Sounds like a behavioral thing to me........any reason you can't keep your grass really short so she can't eat it......might break her out of the habit.


----------



## Susan_GSD_mom (Jan 7, 2014)

Liesje said:


> The website says to relax and not worry about it. I don't know that it applies here. If you'd see the sheer volume she is "processing" you'd understand. I fear she is going to bloat or have some kind of obstruction if this continues. She has been sick several days in a row now (pooping out big "birds nest" of grass followed by liquid) despite me trying to be diligent not leaving her outside without something fun to do but she's sneaky and will eat huge chunks in one gulp (my other dogs will kind of munch on a blade or two at a time).
> 
> I may try a tie-out that reaches just into the yard so she can go potty but then have the driveway area to sun and play. She likes to sit in front of the gate on the driveway and sun or watch people. The edge of the yard closest to the back door is mostly dirt already, she can potty on it but there's barely anything left there for her to eat.
> 
> I know I can keep her from eating grass, but I'm more curious how to address the behavior long term. Realistically, I don't want to have to take a dog out 5 times a day on a 4' leash and closely supervise all of her yard time when we have a nice yard that is secure for dogs and setup for them to have some space to play and enjoy their pool, toys, etc while I am working inside or doing chores and not having to pay 100% attention to their every move. I want her to be able to enjoy being outdoors without having these "episodes" of frantic inhaling of grass. I couldn't care less about the condition of the yard.


In the past I had a couple of GSD boys who would graze like cows. What worried me was that we lived across the road from a huge farmer's field, and he sprayed fertilizers, herbicides, pesticides, etc., and the prevailing winds came in our direction. I found that as long as we kept the grass mowed very low and used a string trimmer to keep it low along the fences, around trees, around flower beds etc., they didn't eat it. They liked the long grass, wouldn't bother short grass. Also, funny, but I noticed that they were particular--they wouldn't eat crabgrass!

Anyway, it's more work, but keep the grass very low and that might take care of the problem.

Susan


----------



## Liesje (Mar 4, 2007)

It is really short. Our backyard is in terrible shape due to the dogs. The other dogs kind of munch on blades of grass but she is pulling it out. I swear half of the grass she's pooping out is really grass root.

I fear if I don't address the behavioral aspect, this will just transfer to something else like eating dirt, eating gravel, etc (she already has problems eating acorns and eating poop).


----------



## onyx'girl (May 18, 2007)

What about having her wear a basket type muzzle? Could she still get to the grass with one?


----------



## sparra (Jun 27, 2011)

Good luck with that one.......very strange.....she must think she is a sheep...


----------



## Liesje (Mar 4, 2007)

Probably not.
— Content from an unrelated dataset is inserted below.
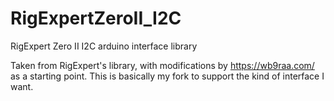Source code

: # RigExpertZeroII_I2C
RigExpert Zero II I2C arduino interface library

Taken from RigExpert's library, with modifications by https://wb9raa.com/ as a starting point. This is basically my fork to support the kind of interface I want.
I'll see if I can make mine fit.


----------



## Liesje (Mar 4, 2007)

I may see if my sis will take her for the weekend. She loves my sis more than anyone (and will probably go live with her permanently once my sis is out of her rental).


----------



## Lilie (Feb 3, 2010)

I wonder if you gave her a tug type toy when she went outside. Something to occupy her mouth. If this behavior is more mental than physical, it might help. 

If she tends to be anxious, I can see how the new situation in your home could push her threshold and she might be looking for a release. 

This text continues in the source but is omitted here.